Book Review: The Lost Pages of Military History

God's Battalions by Rodney StarkGod’s Battalions: The Case for the Crusades
by Rodney Stark
Harper Collins Publishers, 2009, paperback 288 pages

In history classes at various Army service schools I’ve learned about many military campaigns. Lectures and readings expose lessons for modern leaders from the days of Carthage down to modern times. However, for some mysterious reason, military history curriculums ignore the two centuries containing the Crusades.

The material that Rodney Stark covers in God’s Battalions is like terrain on a continent that I never knew existed much less could be explored. If doctors neglected data the way the strategy, operations, and tactics of the Crusades are overlooked, they would be sued for malpractice.

Stark’s scholarly yet gripping prose reveals that the ignorance does not stem from a lack of researchable material. The Crusaders were men of means. They hailed from important families. They were literate, well-connected, and creatively financed. Both sides chronicled the campaigns in vivid, though often exaggerated, official records. Augmenting sources like letters, diaries, commercial records, and last wills and testaments survive in abundance.
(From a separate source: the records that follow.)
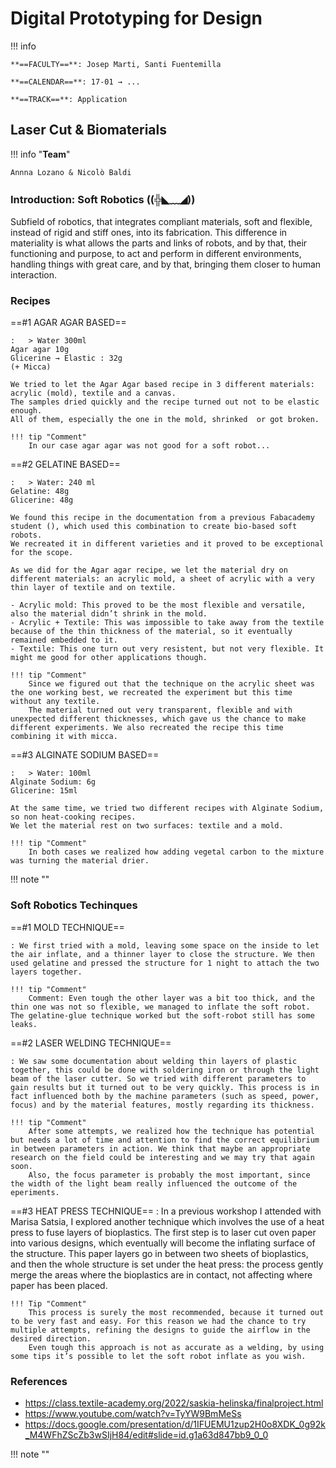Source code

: # Digital Prototyping for Design 

!!! info 
    
    **==FACULTY==**: Josep Marti, Santi Fuentemilla    

    **==CALENDAR==**: 17-01 → ...

    **==TRACK==**: Application

<div style="clear:both;"></div>

## Laser Cut & Biomaterials

!!! info "**Team**"

    Annna Lozano & Nicolò Baldi

### Introduction: Soft Robotics ((╬◣﹏◢))
Subfield of robotics, that integrates compliant materials, soft and flexible, instead of rigid and stiff ones, into its fabrication. This difference in materiality is what allows the parts and links of robots, and by that, their functioning and purpose, to act and perform in different environments, handling things with great care, and by that, bringing them closer to human interaction.

### Recipes

==#1 AGAR AGAR BASED==

    :   > Water 300ml
    Agar agar 10g
    Glicerine → Elastic : 32g
    (+ Micca)
    
    We tried to let the Agar Agar based recipe in 3 different materials: acrylic (mold), textile and a canvas.
    The samples dried quickly and the recipe turned out not to be elastic enough. 
    All of them, especially the one in the mold, shrinked  or got broken.

    !!! tip "Comment"
        In our case agar agar was not good for a soft robot...


==#2 GELATINE BASED==

    :   > Water: 240 ml 
    Gelatine: 48g
    Glicerine: 48g 
    
    We found this recipe in the documentation from a previous Fabacademy student (), which used this combination to create bio-based soft robots. 
    We recreated it in different varieties and it proved to be exceptional for the scope.

    As we did for the Agar agar recipe, we let the material dry on different materials: an acrylic mold, a sheet of acrylic with a very thin layer of textile and on textile.

    - Acrylic mold: This proved to be the most flexible and versatile, also the material didn’t shrink in the mold.
    - Acrylic + Textile: This was impossible to take away from the textile because of the thin thickness of the material, so it eventually remained embedded to it.
    - Textile: This one turn out very resistent, but not very flexible. It might me good for other applications though.

    !!! tip "Comment"
        Since we figured out that the technique on the acrylic sheet was the one working best, we recreated the experiment but this time without any textile. 
        The material turned out very transparent, flexible and with unexpected different thicknesses, which gave us the chance to make different experiments. We also recreated the recipe this time combining it with micca.


==#3 ALGINATE SODIUM BASED==

    :   > Water: 100ml 
    Alginate Sodium: 6g
    Glicerine: 15ml

    At the same time, we tried two different recipes with Alginate Sodium, so non heat-cooking recipes.
    We let the material rest on two surfaces: textile and a mold.
    
    !!! tip "Comment"
        In both cases we realized how adding vegetal carbon to the mixture was turning the material drier.

!!! note ""

### Soft Robotics Techinques

==#1 MOLD TECHNIQUE==

    : We first tried with a mold, leaving some space on the inside to let the air inflate, and a thinner layer to close the structure. We then used gelatine and pressed the structure for 1 night to attach the two layers together.

    !!! tip "Comment"
        Comment: Even tough the other layer was a bit too thick, and the thin one was not so flexible, we managed to inflate the soft robot. The gelatine-glue technique worked but the soft-robot still has some leaks.

==#2 LASER WELDING TECHNIQUE==

    : We saw some documentation about welding thin layers of plastic together, this could be done with soldering iron or through the light beam of the laser cutter. So we tried with different parameters to gain results but it turned out to be very quickly. This process is in fact influenced both by the machine parameters (such as speed, power, focus) and by the material features, mostly regarding its thickness. 

    !!! tip "Comment"
        After some attempts, we realized how the technique has potential but needs a lot of time and attention to find the correct equilibrium in between parameters in action. We think that maybe an appropriate research on the field could be interesting and we may try that again soon.
        Also, the focus parameter is probably the most important, since the width of the light beam really influenced the outcome of the eperiments.

==#3 HEAT PRESS TECHNIQUE==
    : In a previous workshop I attended with Marisa Satsia, I explored another technique which involves the use of a heat press to fuse layers of bioplastics. The first step is to laser cut oven paper into various designs, which eventually will become the inflating surface of the structure. This paper layers go in between two sheets of bioplastics, and then the whole structure is set under the heat press: the process gently merge the areas where the bioplastics are in contact, not affecting where paper has been placed. 

    !!! Tip "Comment"
        This process is surely the most recommended, because it turned out to be very fast and easy. For this reason we had the chance to try multiple attempts, refining the designs to guide the airflow in the desired direction.
        Even tough this approach is not as accurate as a welding, by using some tips it’s possible to let the soft robot inflate as you wish.   

### References
- https://class.textile-academy.org/2022/saskia-helinska/finalproject.html
- https://www.youtube.com/watch?v=TyYW9BmMeSs
- https://docs.google.com/presentation/d/1IFUEMU1zup2H0o8XDK_0g92k_M4WFhZScZb3wSIjH84/edit#slide=id.g1a63d847bb9_0_0

!!! note ""
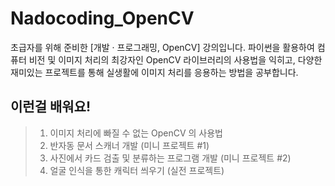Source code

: # Nadocoding_OpenCV
초급자를 위해 준비한
[개발 · 프로그래밍, OpenCV] 강의입니다.
파이썬을 활용하여 컴퓨터 비전 및 이미지 처리의 최강자인 OpenCV 라이브러리의 사용법을 익히고, 다양한 재미있는 프로젝트를 통해 실생활에 이미지 처리를 응용하는 방법을 공부합니다.

## 이런걸 배워요!
>1. 이미지 처리에 빠질 수 없는 OpenCV 의 사용법  
>2. 반자동 문서 스캐너 개발 (미니 프로젝트 #1)  
>3. 사진에서 카드 검출 및 분류하는 프로그램 개발 (미니 프로젝트 #2)  
>4. 얼굴 인식을 통한 캐릭터 씌우기 (실전 프로젝트)  
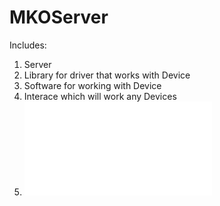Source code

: # MKOServer
Includes: 
1. Server 
2. Library for driver that works with Device 
3. Software for working with Device 
4. Interace which will work any Devices
5. ![My Image](MKOServer.drawio.pdf)
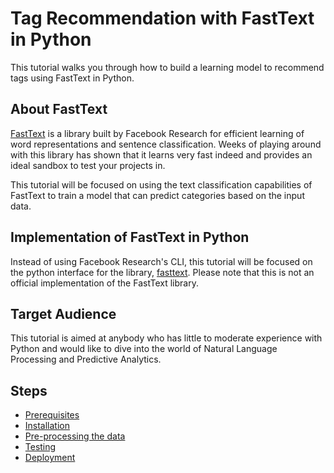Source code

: # Tag Recommendation with FastText in Python

This tutorial walks you through how to build a learning model to recommend tags using FastText in Python. 

## About FastText

[FastText](https://github.com/facebookresearch/fastText) is a library built by Facebook Research for efficient learning of word representations and sentence classification. Weeks of playing around with this library has shown that it learns very fast indeed and provides an ideal sandbox to test your projects in. 

This tutorial will be focused on using the text classification capabilities of FastText to train a model that can predict categories based on the input data.

## Implementation of FastText in Python

Instead of using Facebook Research's CLI, this tutorial will be focused on the python interface for the library, [fasttext](https://pypi.python.org/pypi/fasttext). Please note that this is not an official implementation of the FastText library. 

## Target Audience
This tutorial is aimed at anybody who has little to moderate experience with Python and would like to dive into the world of Natural Language Processing and Predictive Analytics. 

## Steps
* [Prerequisites](01-prerequisites.md)
* [Installation](https://github.com/kubernetes/kubernetes) 
* [Pre-processing the data](https://github.com/kubernetes/kubernetes) 
* [Testing](https://github.com/kubernetes/kubernetes) 
* [Deployment](https://github.com/kubernetes/kubernetes)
God’s Battalions educates and surprises on nearly every page. Stark analyzes the stage-setting religious, political, and economic situation. He describes Crusader motivation. He explains planning, recruiting, financing, training, transporting, and supplying multinational expeditionary campaigns covering thousands of miles. He discusses control of the seas. He details operations at what were essentially forward operating bases among ethnically and religiously diverse civilian populations. He reveals strategy, mixed motives, and treachery of supposed allies. He compares weapons, tactics, and technology. And he shows how and why eventually the rulers and people of Europe essentially abandoned their settlements in Palestine to be overrun.

As case studies in the multinational, coalition, expeditionary “Western way of war,” Stark exposes that the Crusades have few equals. On the role in warfare for “sacred speech,” the only better case study might be modern current events. After reading God’s Battalions, I am convinced that every commander and every chaplain should be studying the Crusades.